KabarNet

Aktual Tajam

Kejagung Isyaratkan Jemput Paksa Yance

Posted by KabarNet pada 08/09/2014

Jakarta – KabarNet: Penyidik Pidana Khusus (Pidsus) Kejaksaan Agung mengisyaratkan akan menjemput paksa bekas Bupati Indramayu Bupati Indramayu Irianto MS Syafiuddin alias Yance.

Jemput paksa itu dilakukan bila Ketua DPD Partai Golkar Jabar ini tak mengindahkan panggilan pemeriksaan jaksa penyidik dalam kasus dugaan korupsi pembebasan lahan proyek pembangunan Pembangkit Listrik Tenaga Uap (PLTU) di Sumur Adem tahun 2004.

“Yance kita panggil hari ini. Yang bersangkutan sudah tersangka itu. (Datang atau tidak hari ini) Saya belum dapat laporannya,” kata Jampidsus R Widyo Pramono di Kejagung, Jakarta.

Direktur Penyidikan Pidana Khusus Kejagung Suyadi mengatakan, tersangka Yance dijadwalkan akan diperiksa dalam kasus dugaan korupsi pembebasan lahan untuk PLTU I yang ditaksir merugikan negara sebesar Rp 42 miliar. Namun lagi-lagi Yance tak hadir tanpa memberikan alasan jelas kepada jaksa penyidik. “Hari ini kita panggil yang bersangkutan sudah kita tandatangani. Tapi ada penasihat hukumnya menyampaikan bahwa yang bersangkutan belum bisa datang,” ungkap Suyadi.

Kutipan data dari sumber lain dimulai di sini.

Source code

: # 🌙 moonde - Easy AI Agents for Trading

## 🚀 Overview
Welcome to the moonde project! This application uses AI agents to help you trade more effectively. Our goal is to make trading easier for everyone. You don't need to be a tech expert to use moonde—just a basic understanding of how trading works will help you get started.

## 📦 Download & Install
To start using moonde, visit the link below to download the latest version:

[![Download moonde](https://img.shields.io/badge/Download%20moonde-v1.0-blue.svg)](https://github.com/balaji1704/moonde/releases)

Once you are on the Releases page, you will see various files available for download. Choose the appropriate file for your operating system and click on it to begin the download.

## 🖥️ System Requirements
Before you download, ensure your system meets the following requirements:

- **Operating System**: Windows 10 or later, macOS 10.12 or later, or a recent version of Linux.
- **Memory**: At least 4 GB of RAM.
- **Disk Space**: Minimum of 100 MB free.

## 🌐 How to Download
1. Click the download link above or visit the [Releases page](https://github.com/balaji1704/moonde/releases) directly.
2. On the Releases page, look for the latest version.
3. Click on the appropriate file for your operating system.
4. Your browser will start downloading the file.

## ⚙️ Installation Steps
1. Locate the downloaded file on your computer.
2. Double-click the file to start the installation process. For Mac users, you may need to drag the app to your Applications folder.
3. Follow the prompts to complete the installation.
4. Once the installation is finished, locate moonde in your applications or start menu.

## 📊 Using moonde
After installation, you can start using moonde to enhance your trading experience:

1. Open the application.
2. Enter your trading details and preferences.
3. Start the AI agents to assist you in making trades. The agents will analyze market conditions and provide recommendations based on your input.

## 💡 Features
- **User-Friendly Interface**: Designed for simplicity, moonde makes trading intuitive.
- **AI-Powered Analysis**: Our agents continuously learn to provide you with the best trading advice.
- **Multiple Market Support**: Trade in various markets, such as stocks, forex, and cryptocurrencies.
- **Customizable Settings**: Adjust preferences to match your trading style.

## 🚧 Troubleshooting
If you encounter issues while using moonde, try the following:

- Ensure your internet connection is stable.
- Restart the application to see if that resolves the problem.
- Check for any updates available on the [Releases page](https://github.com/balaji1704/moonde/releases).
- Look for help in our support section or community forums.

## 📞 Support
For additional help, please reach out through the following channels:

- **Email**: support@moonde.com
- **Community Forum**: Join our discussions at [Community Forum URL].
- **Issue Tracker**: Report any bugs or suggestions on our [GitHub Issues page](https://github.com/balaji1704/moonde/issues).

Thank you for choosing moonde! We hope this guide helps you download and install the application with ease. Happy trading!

Untuk itu, kata Suyadi, ketidakhadiran tersangka dalam pemeriksaan itu dianggap mangkir. Bila hal itu tetap dilakukan pada panggilan ke-3, tak menutup kemungkinan jaksa melakukan upaya paksa.”Ini panggilan kedua, bisa dianggap mangkir. (Langkah selanjutnya) kita panggil lagi, (bila tak datang) tunggu tanggal mainnya jaksa penyidik,” ungkap dia.

Sekedar untuk diketahui, Yance ditetapkan sebagai tersangka berdasarkan Surat Perintah Penyidikan Direktur Penyidikan Jampidsus Nomor: Print-205/F.2/Fd.1/12/2010 tanggal 13 Desember 2010.

Penetapan Yance sebagai tersangka hasil pengembangan penyidikan terhadap terdakwa lainnya pada saat itu yakni Agung Rijoto selaku pemilik SHGU No 1 Tahun 1990 yang bertindak selaku kuasa PT Wihata Karya Agung; Daddy Haryadi selaku mantan Sekretaris P2TUN Kabupaten Indramayu; dan Mohammad Ichwan selaku mantan Wakil Ketua P2TUN Kabupaten Indramayu dan juga mantan Kepala Dinas Pertanahan Kabupaten Indramayu. Ketiga terdakwa itu, telah diputus bebas oleh Pengadilan Negeri Indramayu, namun jaksa sedang melakukan upaya kasasi ke tingkat Mahkamah Agung.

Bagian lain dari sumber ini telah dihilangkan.